With ongoing discussions on opening up the Arctic to the exploration and drilling of oil and gas, the Ocean Elders wrote to U.S. Secretary of State John Kerry to emphasize the risks to this environmentally fragile region. The letter, signed by HSH Prince Albert II, HM Queen Noor, Dr. Sylvia Earle, Sir Richard Branson, Jean-Michel Cousteau, Captain Don Walsh, Jose Maria Figueres, Nainoa Thompson, Sven Lindblad and Graeme Kelleher, stresses that “we have a moral imperative to halt the cycle of dependency that the melting Arctic epitomizes. The common sense way forward is to simply pull oil and gas drilling out of the region altogether.”
Dear Secretary Kerry,
The Ocean Elders are concerned about imminent plans by the five nations bordering the Arctic Ocean to explore and drill for hydrocarbons in that environmentally fragile region. These actions present tremendous ecological dangers, and would pose significant challenges in responding to a spill or accident, should one occur.
In the United States, the decision to open up new areas for Arctic oil and gas stands in conflict with the Obama Administration’s strong and recent announcements to shift to cleaner forms of energy and reduce the impacts of dangerous and escalating climate change.

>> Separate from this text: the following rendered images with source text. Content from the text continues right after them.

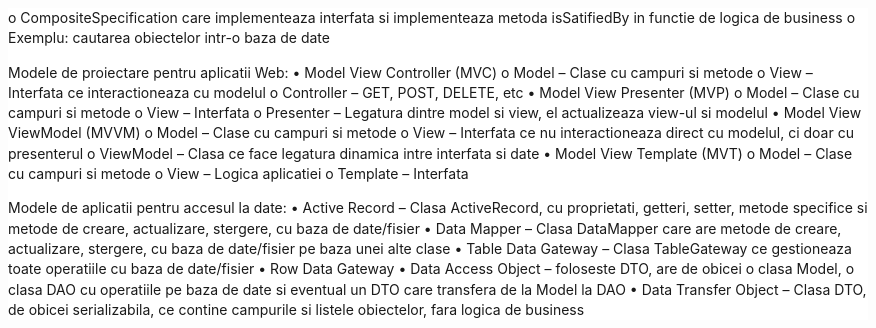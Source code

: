 o CompositeSpecification care implementeaza interfata si implementeaza metoda 
isSatifiedBy in functie de logica de business 
o Exemplu: cautarea obiectelor intr-o baza de date

Modele de proiectare pentru aplicatii Web: 
• Model View Controller (MVC) 
o Model – Clase cu campuri si metode 
o View – Interfata ce interactioneaza cu modelul 
o Controller – GET, POST, DELETE, etc 
• Model View Presenter (MVP) 
o Model – Clase cu campuri si metode 
o View – Interfata 
o Presenter – Legatura dintre model si view, el actualizeaza view-ul si modelul 
• Model View ViewModel (MVVM) 
o Model – Clase cu campuri si metode 
o View  – Interfata ce nu interactioneaza direct cu modelul, ci doar cu presenterul 
o ViewModel – Clasa ce face legatura dinamica intre interfata si date 
• Model View Template (MVT) 
o Model – Clase cu campuri si metode 
o View – Logica aplicatiei 
o Template – Interfata 

Modele de aplicatii pentru accesul la date: 
• Active Record – Clasa ActiveRecord, cu proprietati, getteri, setter, metode specifice si metode de 
creare, actualizare, stergere, cu baza de date/fisier 
• Data Mapper – Clasa DataMapper care are metode de creare, actualizare, stergere, cu baza de 
date/fisier pe baza unei alte clase 
• Table Data Gateway – Clasa TableGateway ce gestioneaza toate operatiile cu baza de date/fisier 
• Row Data Gateway 
• Data Access Object – foloseste DTO, are de obicei o clasa Model, o clasa DAO cu operatiile pe 
baza de date si eventual un DTO care transfera de la Model la DAO 
• Data Transfer Object – Clasa DTO, de obicei serializabila, ce contine campurile si listele 
obiectelor, fara logica de business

The region above the Arctic Circle accounts for only about 6% of the Earth’s surface area, but it could account for as much as 20% of the world’s undiscovered, but recoverable oil and natural gas resources. However, with global oil production rising and demand slowing, the per barrel price has come down dramatically. Also, the world already has more oil and gas reserves than can be burned without exceeding a global average temperature rise of 2 degrees.

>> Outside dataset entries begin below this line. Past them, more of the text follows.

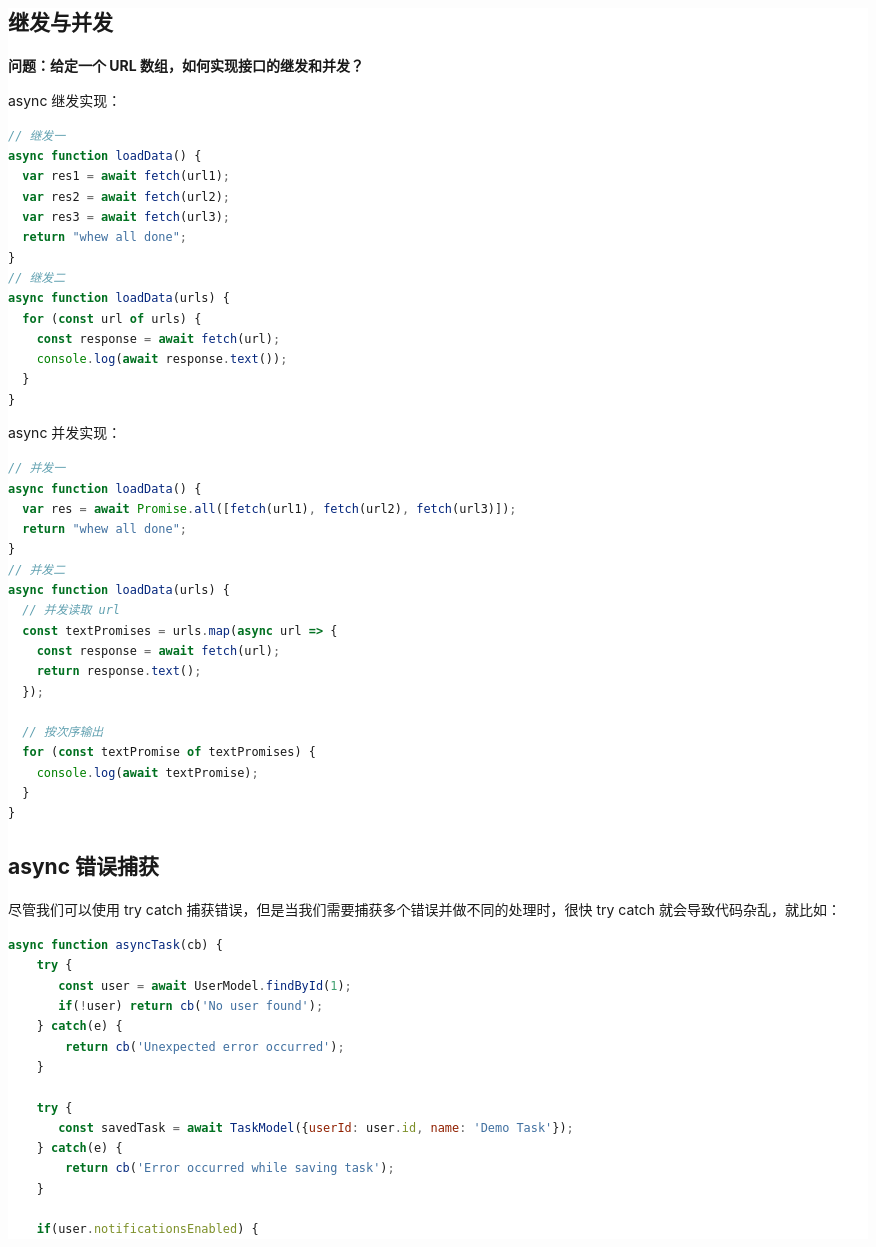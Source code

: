 ## 继发与并发

**问题：给定一个 URL 数组，如何实现接口的继发和并发？**

async 继发实现：

```js
// 继发一
async function loadData() {
  var res1 = await fetch(url1);
  var res2 = await fetch(url2);
  var res3 = await fetch(url3);
  return "whew all done";
}
// 继发二
async function loadData(urls) {
  for (const url of urls) {
    const response = await fetch(url);
    console.log(await response.text());
  }
}
```

async 并发实现：

```js
// 并发一
async function loadData() {
  var res = await Promise.all([fetch(url1), fetch(url2), fetch(url3)]);
  return "whew all done";
}
// 并发二
async function loadData(urls) {
  // 并发读取 url
  const textPromises = urls.map(async url => {
    const response = await fetch(url);
    return response.text();
  });

  // 按次序输出
  for (const textPromise of textPromises) {
    console.log(await textPromise);
  }
}
```

## async 错误捕获

尽管我们可以使用 try catch 捕获错误，但是当我们需要捕获多个错误并做不同的处理时，很快 try catch 就会导致代码杂乱，就比如：

```js
async function asyncTask(cb) {
    try {
       const user = await UserModel.findById(1);
       if(!user) return cb('No user found');
    } catch(e) {
        return cb('Unexpected error occurred');
    }

    try {
       const savedTask = await TaskModel({userId: user.id, name: 'Demo Task'});
    } catch(e) {
        return cb('Error occurred while saving task');
    }

    if(user.notificationsEnabled) {
```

Amid a worldwide supply glut and financial warnings about stranded assets, it seems incongruous that against this challenging economic backdrop, Royal Dutch Shell and the U.S. Administration are pushing ahead.

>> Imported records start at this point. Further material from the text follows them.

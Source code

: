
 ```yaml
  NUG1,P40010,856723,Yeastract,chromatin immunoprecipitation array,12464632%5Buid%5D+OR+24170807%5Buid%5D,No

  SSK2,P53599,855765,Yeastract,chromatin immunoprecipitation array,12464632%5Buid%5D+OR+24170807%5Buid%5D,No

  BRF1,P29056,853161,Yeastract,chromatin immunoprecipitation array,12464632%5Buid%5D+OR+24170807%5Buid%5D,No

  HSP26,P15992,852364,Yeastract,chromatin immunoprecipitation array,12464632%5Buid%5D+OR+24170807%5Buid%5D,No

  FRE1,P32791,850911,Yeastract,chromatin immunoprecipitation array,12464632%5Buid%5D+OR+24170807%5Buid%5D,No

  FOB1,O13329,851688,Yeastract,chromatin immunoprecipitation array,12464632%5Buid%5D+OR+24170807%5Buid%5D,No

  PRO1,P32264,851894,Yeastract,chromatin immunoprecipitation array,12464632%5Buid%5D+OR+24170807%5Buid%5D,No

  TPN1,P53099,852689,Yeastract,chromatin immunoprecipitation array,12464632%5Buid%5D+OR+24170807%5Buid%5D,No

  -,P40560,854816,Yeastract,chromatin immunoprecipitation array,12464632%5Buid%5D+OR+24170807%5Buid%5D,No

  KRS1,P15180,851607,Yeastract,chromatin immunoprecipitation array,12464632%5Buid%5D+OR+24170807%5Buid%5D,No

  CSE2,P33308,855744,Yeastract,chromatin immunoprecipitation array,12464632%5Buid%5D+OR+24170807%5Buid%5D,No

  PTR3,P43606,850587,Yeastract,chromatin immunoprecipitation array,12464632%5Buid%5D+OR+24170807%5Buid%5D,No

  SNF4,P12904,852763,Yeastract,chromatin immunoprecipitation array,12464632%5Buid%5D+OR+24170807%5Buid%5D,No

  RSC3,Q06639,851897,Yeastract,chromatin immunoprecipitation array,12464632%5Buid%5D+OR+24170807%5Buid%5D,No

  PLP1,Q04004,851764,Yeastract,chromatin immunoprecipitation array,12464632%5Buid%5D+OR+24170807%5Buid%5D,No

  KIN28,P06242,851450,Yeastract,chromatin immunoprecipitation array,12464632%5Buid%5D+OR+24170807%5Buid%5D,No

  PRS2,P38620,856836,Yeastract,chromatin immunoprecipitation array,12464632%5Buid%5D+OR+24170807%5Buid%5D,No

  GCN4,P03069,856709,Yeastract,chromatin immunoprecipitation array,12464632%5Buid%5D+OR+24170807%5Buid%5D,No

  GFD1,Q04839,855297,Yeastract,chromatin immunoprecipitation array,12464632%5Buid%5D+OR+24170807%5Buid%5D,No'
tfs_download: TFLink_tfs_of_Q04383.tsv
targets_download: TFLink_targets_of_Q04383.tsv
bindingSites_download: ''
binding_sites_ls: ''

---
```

Arctic resource development is both high-cost and high-risk and the consequences of any future accident will be disastrous. Oil pollution in cold water environments becomes a long term persistent feature that can cause damage for decades. For example, oil from the 1989 Exxon Valdez spill in Alaska is still evident even after a multibillion-dollar cleanup effort by Exxon. Today, it is estimated that more than 26,000 gallons of that spill remain in Prince William Sound’s sand and sediment. Some estimates cite that the pollution will remain in the ecosystem for at least another 30 years.
Oil pollution events are dramatic and harm everyone. The pollutants directly impact local peoples and wildlife. We are told that Chevron, ConocoPhillips, ExxonMobil, Statoil, and Total have all put Arctic plans on hold. The fact that the drilling industry is unprepared, and in fact unable, to clean up a major oil spill in the Arctic Ocean is resoundingly seconded by experts.
The Arctic is already ground zero for climate change. It is one of the great ironies of our time that despite the significant melting of multi-year ice, the Arctic is now being seen as the next great frontier for oil and gas drilling. We have a moral imperative to halt the cycle of dependency that the melting Arctic epitomizes. The common sense way forward is to simply pull oil and gas drilling out of the region altogether.